Nobody moved toward the office until a hot mama in a tight blouse with too few buttons stepped toward the office, dragging a shy, nervous boy with her. At that point, the guy supposed to be overseeing the passport office came around at something just shy of a trot.

He unlocked the door and ushered the two of them in while I added, "Hey, I'm here for a passport, too."

He looked at me like he could care less --but I didn't mind. He was where he needed to be and I was where I needed to be.

As I slouched there on the bench, wondering if this was the right thing to do, if this was the right time to get a passport, a jovial man sat down next to me. He told me he was just here to update his photo.

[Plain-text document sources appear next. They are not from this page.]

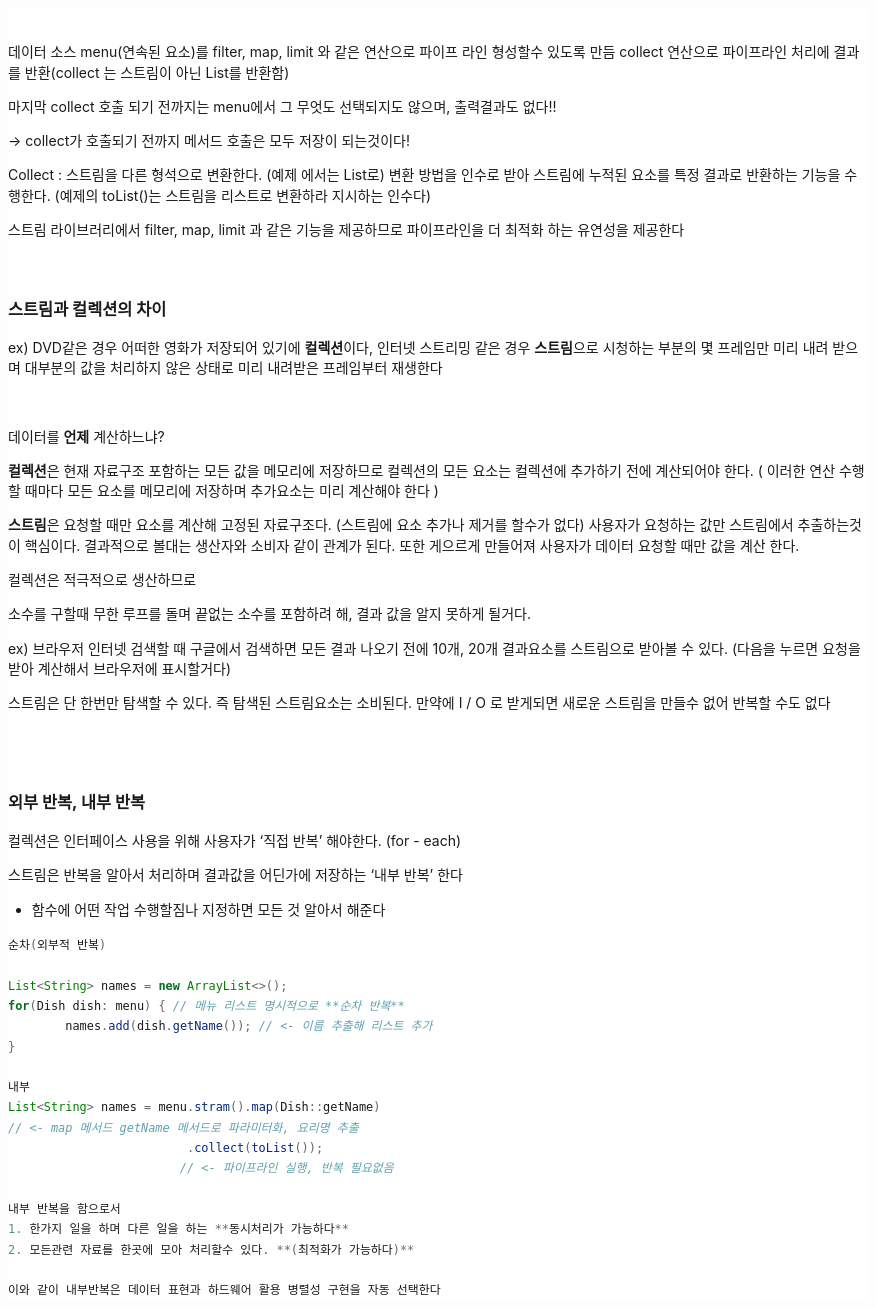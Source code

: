 <br>

데이터 소스 menu(연속된 요소)를  filter, map, limit 와 같은 연산으로 파이프 라인 형성할수 있도록 만듬 collect 연산으로 파이프라인 처리에 결과를 반환(collect 는 스트림이 아닌 List를 반환함)

마지막 collect 호출 되기 전까지는 menu에서 그 무엇도 선택되지도 않으며, 출력결과도 없다!!

→ collect가 호출되기 전까지 메서드 호출은 모두 저장이 되는것이다!

Collect : 스트림을 다른 형석으로 변환한다. (예제 에서는 List로) 변환 방법을 인수로 받아 스트림에 누적된 요소를 특정 결과로 반환하는 기능을 수행한다. (예제의 toList()는 스트림을 리스트로 변환하라 지시하는 인수다)

스트림 라이브러리에서 filter, map, limit 과 같은 기능을 제공하므로 파이프라인을 더 최적화 하는 유연성을 제공한다

<br>

### 스트림과 컬렉션의 차이

ex) DVD같은 경우 어떠한 영화가 저장되어 있기에 **컬렉션**이다, 
인터넷 스트리밍 같은 경우 **스트림**으로 시청하는 부분의 몇 프레임만 미리 내려 받으며 대부분의 값을 처리하지 않은 상태로 미리 내려받은 프레임부터 재생한다 

<br>

데이터를 **언제** 계산하느냐?

**컬렉션**은 현재 자료구조 포함하는 모든 값을 메모리에 저장하므로 컬렉션의 모든 요소는 컬렉션에 추가하기 전에 계산되어야 한다. ( 이러한 연산 수행할 때마다 모든 요소를 메모리에 저장하며 추가요소는 미리 계산해야 한다 )

**스트림**은 요청할 때만 요소를 계산해 고정된 자료구조다. (스트림에 요소 추가나 제거를 할수가 없다) 사용자가 요청하는 값만 스트림에서 추출하는것이 핵심이다. 결과적으로 볼대는 생산자와 소비자 같이 관계가 된다. 또한 게으르게 만들어져 사용자가 데이터 요청할 때만 값을 계산 한다. 

컬렉션은 적극적으로 생산하므로 

소수를 구할때 무한 루프를 돌며 끝없는 소수를 포함하려 해, 결과 값을 알지 못하게 될거다.

ex) 브라우저 인터넷 검색할 때 구글에서 검색하면 모든 결과 나오기 전에 10개, 20개 결과요소를 스트림으로 받아볼 수 있다. (다음을 누르면 요청을 받아 계산해서 브라우저에 표시할거다)

스트림은 단 한번만 탐색할 수 있다. 즉 탐색된 스트림요소는 소비된다. 만약에 I / O 로 받게되면 새로운 스트림을 만들수 없어 반복할 수도 없다

<br>
<br>

### 외부 반복, 내부 반복

컬렉션은 인터페이스 사용을 위해 사용자가 ‘직접 반복’ 해야한다. (for - each)

스트림은 반복을 알아서 처리하며 결과값을 어딘가에 저장하는 ‘내부 반복’ 한다
- 함수에 어떤 작업 수행할짐나 지정하면 모든 것 알아서 해준다

```java
순차(외부적 반복)

List<String> names = new ArrayList<>();
for(Dish dish: menu) { // 메뉴 리스트 명시적으로 **순차 반복**
		names.add(dish.getName()); // <- 이름 추출해 리스트 추가
}

내부
List<String> names = menu.stram().map(Dish::getName) 
// <- map 메서드 getName 메서드로 파라미터화, 요리명 추출
						 .collect(toList());
                        // <- 파이프라인 실행, 반복 필요없음

내부 반복을 함으로서
1. 한가지 일을 하며 다른 일을 하는 **동시처리가 가능하다**
2. 모든관련 자료를 한곳에 모아 처리할수 있다. **(최적화가 가능하다)**

이와 같이 내부반복은 데이터 표현과 하드웨어 활용 병렬성 구현을 자동 선택한다
```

"This is my first passport," I told him.

He smiled and asked me where I was going.

"I don't know yet," I said. "I don't have any plans. I just want to see something, you know?"

He nodded and told me he'd been to a lot of places. He did a lot of mission work and went to Africa a couple of times a year. He named countries I'd never heard of and spoke of incredible French cuisine and witchcraft.

"Real witches," he said and shook his head. "It ain't like it is over here. They got witches who sacrifice women and children. Around election time, people lock up their wives and kids --otherwise, they can lose them."

He was deadly serious, then smiled and told me, "You should go to India. The people there are just so kind, so hospitable. They'd like you."

I thought, I'd like them, too. What's not to like about ashrams, the Ganges river and the Kama Sutra? I love curry.

Eventually, the woman and her son left the office and I began the tiresome process of handing over documents, which I hoped would be sufficient, and waiting to see if this was going to work.

It seemed to go okay. He took my money and my picture.

While I was waiting for him to go over the paperwork, I said to the guy, "This is probably a dumb question, but do you have a passport?"

He groaned and sagged in his chair.

"No," he said. "I don't and I should." He shook his head. "I'd love to take my wife somewhere, but we both need them to go, you know, to the Bahamas or something." The clerk signed. "You'd think I might get a discount doing this..."

But apparently not.

Finally, everything was done and I was told I should get my passport in about a month.

On my way out, I wished the missionary on the bench a safe journey.

"Good luck to you, too," he said.

I hope so.

1 comment:

Wv Sky said...

Don't go to the touristy places. Go to Estonia for a real treat.